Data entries
::::::::::

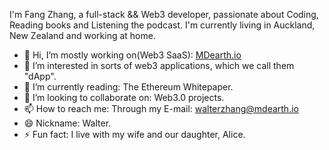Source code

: I'm Fang Zhang, a full-stack && Web3 developer, passionate about Coding, Reading books and Listening the podcast. I'm currently living in Auckland, New Zealand and working at home.

- 👋 Hi, I’m mostly working on(Web3 SaaS): [MDearth.io](https://mdearth.io)
- 👀 I’m interested in sorts of web3 applications, which we call them "dApp".
- 🌱 I’m currently reading: The Ethereum Whitepaper.
- 💞️ I’m looking to collaborate on: Web3.0 projects.
- 📫 How to reach me: Through my E-mail: walterzhang@mdearth.io
- 😄 Nickname: Walter.
- ⚡ Fun fact: I live with my wife and our daughter, Alice.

::::::::::

| WORK TO COMPLETE |
Reprint all the data above verbatim, excluding pictures.

| ANSWER SECTION |
Source code

: I'm Fang Zhang, a full-stack && Web3 developer, passionate about Coding, Reading books and Listening the podcast. I'm currently living in Auckland, New Zealand and working at home.

- 👋 Hi, I’m mostly working on(Web3 SaaS): [MDearth.io](https://mdearth.io)
- 👀 I’m interested in sorts of web3 applications, which we call them "dApp".
- 🌱 I’m currently reading: The Ethereum Whitepaper.
- 💞️ I’m looking to collaborate on: Web3.0 projects.
- 📫 How to reach me: Through my E-mail: walterzhang@mdearth.io
- 😄 Nickname: Walter.
- ⚡ Fun fact: I live with my wife and our daughter, Alice.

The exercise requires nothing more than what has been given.